How to Salvage WWE's John Cena vs. Brock Lesnar Disaster
When Brock Lesnar shockingly returned to WWE and confronted John Cena near the tail-end of one of the greatest ever's retirement tour, it was fair for fans to think they had something special in store.
Instead…crickets, mostly.
Cena and Lesnar have such a legendary history together that it was easy to dream up ideas for encounters and choice words exchanged in promos before the match at Wrestlepalooza on Saturday. It's even the show-opening match, not the main event, apparently.
Unfortunately, it seems this latest saga on Cena's goodbye tour will suffer like some of the other moments that should've been high points.
On the go-home Raw this week before the PLE, he went out and put forth a cookie-cutter cliche promo with zero interaction from Lesnar in the slightest.
Now, maybe that's just not how Lesnar's contract works. But the fact WWE just put Cena out there for a one-sided yap session and didn't even throw in the effort to so much as get a pre-recorded, brief message from Lesnar just seems silly.
One could argue that there isn't much that needs said between Lesnar and Cena these days. But it still smacks a little strange to see this perceived lack of effort for the feud. A feud that, by the way, could be the last time they dance in the ring together. Think about the history-spanning videos and stuff that will chronicle this rivalry, just to have it end with a nothinburger like this.
It doesn't help that before Cena went on Raw and cut a promo about the match, Lesnar showed up on the SmackDown a few days earlier and exchanged a promo with…R-Truth? It was a funny moment, sure, but he seemed so adamant about finding Cena that he…didn't show up on Raw a few days later?
The only way to salvage this whole thing, it seems, is to have Lesnar beat the tar out of Cena and set up a rematch for a different date.
There are a dwindling number of those, though. Cena has a handful of apparent booked dates in November, including Survivor Series on November 29. Then, Saturday Night's Main Event in mid-December.
But maybe that's for the better. Cena getting destroyed and needing to overcome the odds against one of his most bitter rivals one last time would be a fun throwback. It would be a nice shocker of a big match for Wrestlepalooza and doubly work to keep both guys out of the main-event scene and main championship scenes, off doing their own thing.
Still, it's an indictment on the overall WWE booking right now that Cena vs. Lesnar (of all things!) needs salvaging in the first place. It feels like booking for cheap pops and vanilla attempts to grab non-wrestling audiences for ratings.
Which sort of leads to another conversation around Lesnar: Who is dying to see Lesnar these days, anyway? Sounds harsh, but he's soured a bit in the mainstream and for hardcore pro wrestling fans, he might be a Gunther match or bust guy at this point.
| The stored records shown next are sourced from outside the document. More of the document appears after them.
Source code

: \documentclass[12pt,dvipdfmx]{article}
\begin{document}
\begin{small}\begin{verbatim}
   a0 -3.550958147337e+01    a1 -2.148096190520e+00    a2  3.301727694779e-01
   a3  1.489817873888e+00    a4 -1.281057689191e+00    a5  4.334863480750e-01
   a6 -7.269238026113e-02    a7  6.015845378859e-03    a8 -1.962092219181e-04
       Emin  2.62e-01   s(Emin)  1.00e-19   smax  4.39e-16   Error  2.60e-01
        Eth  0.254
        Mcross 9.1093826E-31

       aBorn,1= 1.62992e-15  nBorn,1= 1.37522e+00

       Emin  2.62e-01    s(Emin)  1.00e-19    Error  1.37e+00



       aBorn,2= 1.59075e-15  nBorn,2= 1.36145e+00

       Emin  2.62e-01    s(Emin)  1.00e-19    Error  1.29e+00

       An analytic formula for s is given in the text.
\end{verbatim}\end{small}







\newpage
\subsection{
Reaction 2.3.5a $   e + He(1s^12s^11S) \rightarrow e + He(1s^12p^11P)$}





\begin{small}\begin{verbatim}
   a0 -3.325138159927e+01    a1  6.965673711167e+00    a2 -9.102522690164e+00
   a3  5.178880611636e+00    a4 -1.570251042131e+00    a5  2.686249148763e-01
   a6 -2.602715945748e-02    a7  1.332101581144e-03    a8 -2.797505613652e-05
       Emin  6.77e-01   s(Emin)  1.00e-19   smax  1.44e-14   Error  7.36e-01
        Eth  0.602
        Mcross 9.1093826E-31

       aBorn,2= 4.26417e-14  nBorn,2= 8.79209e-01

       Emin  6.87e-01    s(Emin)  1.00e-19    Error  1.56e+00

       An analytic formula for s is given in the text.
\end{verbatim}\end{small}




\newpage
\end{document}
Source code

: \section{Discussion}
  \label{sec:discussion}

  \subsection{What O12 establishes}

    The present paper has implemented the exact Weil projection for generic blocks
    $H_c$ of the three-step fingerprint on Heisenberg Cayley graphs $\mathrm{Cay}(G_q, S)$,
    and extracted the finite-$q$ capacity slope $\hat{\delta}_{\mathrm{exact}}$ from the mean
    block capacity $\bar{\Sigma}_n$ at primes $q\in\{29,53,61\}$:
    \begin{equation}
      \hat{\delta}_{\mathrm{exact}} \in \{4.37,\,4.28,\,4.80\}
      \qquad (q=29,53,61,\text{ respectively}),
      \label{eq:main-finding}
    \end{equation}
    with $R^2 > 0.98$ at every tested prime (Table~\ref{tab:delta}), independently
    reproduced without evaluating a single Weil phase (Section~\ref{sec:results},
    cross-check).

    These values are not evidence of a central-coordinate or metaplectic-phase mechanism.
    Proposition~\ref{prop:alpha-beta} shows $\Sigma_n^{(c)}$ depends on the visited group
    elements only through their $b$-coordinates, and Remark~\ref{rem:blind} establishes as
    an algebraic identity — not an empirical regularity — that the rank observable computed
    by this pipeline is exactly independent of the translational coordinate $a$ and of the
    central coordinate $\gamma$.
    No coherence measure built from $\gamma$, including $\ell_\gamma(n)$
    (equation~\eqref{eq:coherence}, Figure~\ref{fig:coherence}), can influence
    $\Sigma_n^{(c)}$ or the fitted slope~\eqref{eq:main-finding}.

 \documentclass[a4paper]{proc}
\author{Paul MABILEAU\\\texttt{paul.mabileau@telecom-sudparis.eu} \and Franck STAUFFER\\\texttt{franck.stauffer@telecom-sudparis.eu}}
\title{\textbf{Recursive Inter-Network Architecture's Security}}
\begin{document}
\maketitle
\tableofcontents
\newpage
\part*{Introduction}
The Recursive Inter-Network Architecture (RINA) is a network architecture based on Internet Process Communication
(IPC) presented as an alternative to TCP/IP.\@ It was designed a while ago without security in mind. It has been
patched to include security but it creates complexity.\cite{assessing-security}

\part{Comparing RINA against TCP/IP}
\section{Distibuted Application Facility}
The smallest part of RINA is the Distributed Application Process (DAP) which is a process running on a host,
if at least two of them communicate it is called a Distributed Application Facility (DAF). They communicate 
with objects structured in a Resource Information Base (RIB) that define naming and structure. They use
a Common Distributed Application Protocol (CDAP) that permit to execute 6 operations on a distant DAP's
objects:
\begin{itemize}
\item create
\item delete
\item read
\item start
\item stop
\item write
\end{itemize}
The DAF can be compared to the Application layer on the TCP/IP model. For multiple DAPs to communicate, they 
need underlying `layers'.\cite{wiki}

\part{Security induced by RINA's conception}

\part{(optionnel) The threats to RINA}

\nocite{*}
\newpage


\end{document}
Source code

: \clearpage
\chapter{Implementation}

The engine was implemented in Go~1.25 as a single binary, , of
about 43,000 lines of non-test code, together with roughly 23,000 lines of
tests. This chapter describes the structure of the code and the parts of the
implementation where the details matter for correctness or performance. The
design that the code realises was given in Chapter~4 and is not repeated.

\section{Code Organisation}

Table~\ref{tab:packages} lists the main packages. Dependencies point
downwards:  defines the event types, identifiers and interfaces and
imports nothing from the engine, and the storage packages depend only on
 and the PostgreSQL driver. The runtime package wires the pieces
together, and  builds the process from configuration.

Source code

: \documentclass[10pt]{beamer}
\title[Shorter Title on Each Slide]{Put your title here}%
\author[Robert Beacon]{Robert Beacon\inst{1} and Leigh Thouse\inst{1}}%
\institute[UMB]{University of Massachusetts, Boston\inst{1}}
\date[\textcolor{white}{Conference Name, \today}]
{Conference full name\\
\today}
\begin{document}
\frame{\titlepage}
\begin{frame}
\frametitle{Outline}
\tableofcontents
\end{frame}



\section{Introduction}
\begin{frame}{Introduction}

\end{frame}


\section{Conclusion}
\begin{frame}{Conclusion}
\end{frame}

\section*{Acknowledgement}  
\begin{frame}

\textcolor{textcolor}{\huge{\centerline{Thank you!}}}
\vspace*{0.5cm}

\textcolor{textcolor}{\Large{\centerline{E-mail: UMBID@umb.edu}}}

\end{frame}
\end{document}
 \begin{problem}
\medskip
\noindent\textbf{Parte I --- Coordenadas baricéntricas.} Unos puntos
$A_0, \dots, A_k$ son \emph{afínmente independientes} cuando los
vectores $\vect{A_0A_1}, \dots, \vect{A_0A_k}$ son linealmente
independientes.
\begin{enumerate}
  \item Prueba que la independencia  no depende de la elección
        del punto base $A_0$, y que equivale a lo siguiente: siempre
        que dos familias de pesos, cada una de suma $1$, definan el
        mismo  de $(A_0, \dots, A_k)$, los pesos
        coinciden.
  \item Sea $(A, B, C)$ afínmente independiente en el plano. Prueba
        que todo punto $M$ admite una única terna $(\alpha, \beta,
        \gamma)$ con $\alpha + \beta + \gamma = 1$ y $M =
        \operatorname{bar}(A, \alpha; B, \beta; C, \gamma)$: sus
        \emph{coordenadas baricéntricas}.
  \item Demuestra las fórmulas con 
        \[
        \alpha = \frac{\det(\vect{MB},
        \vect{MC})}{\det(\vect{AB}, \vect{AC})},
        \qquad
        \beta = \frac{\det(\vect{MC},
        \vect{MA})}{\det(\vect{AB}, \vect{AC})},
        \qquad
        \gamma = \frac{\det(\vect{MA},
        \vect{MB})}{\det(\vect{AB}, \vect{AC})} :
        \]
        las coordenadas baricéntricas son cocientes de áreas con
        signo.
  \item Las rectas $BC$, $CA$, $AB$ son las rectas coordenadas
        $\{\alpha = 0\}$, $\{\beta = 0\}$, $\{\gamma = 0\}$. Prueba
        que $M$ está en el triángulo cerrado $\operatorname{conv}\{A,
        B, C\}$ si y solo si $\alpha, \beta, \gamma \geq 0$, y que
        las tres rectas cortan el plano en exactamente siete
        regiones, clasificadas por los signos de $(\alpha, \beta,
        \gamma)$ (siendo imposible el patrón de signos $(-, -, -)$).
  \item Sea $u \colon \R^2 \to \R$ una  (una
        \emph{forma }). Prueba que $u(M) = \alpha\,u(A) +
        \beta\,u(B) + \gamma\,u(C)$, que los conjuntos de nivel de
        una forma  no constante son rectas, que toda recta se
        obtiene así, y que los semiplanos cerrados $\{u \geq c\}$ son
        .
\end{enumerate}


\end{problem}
Maybe that's not totally fair, but what conclusions are outsiders supposed to work toward when Cena and Lesnar can't even get in the ring together to exchange words before a match? If WWE wants to push Wrestlepalooza as this new big PLE presence in future years, the main event of this big return, streaming on ESPN, no less, can't get one of its headline matches a proper pro wrestling build?
Alas, the Lesnar squash. Maybe some of this is a (misguided) attempt to let non-wrestling viewers see that WWE can be more like a "real sport" akin to UFC. These two will get together with little fanfare, duke it out and go their separate ways, if not rematch. A lopsided outcome similar to those fun, old Lesnar-Goldberg quick encounters can match that energy.
If done well, the rematch, at least, could get more hype from viewers and a little breathing room to really tell a story. As hinted, it's not like either Superstar has many must-see potential feuds open to them outside of each other right now, anyway.
One of the beauties of pro wrestling is that good decisions can help steer clear of complete disasters and even make past mistakes look good in hindsight. A dominant Lesnar win that positions Cena as the underdog with one last serious scrap in him just feels right, even if the build to get there has been questionable.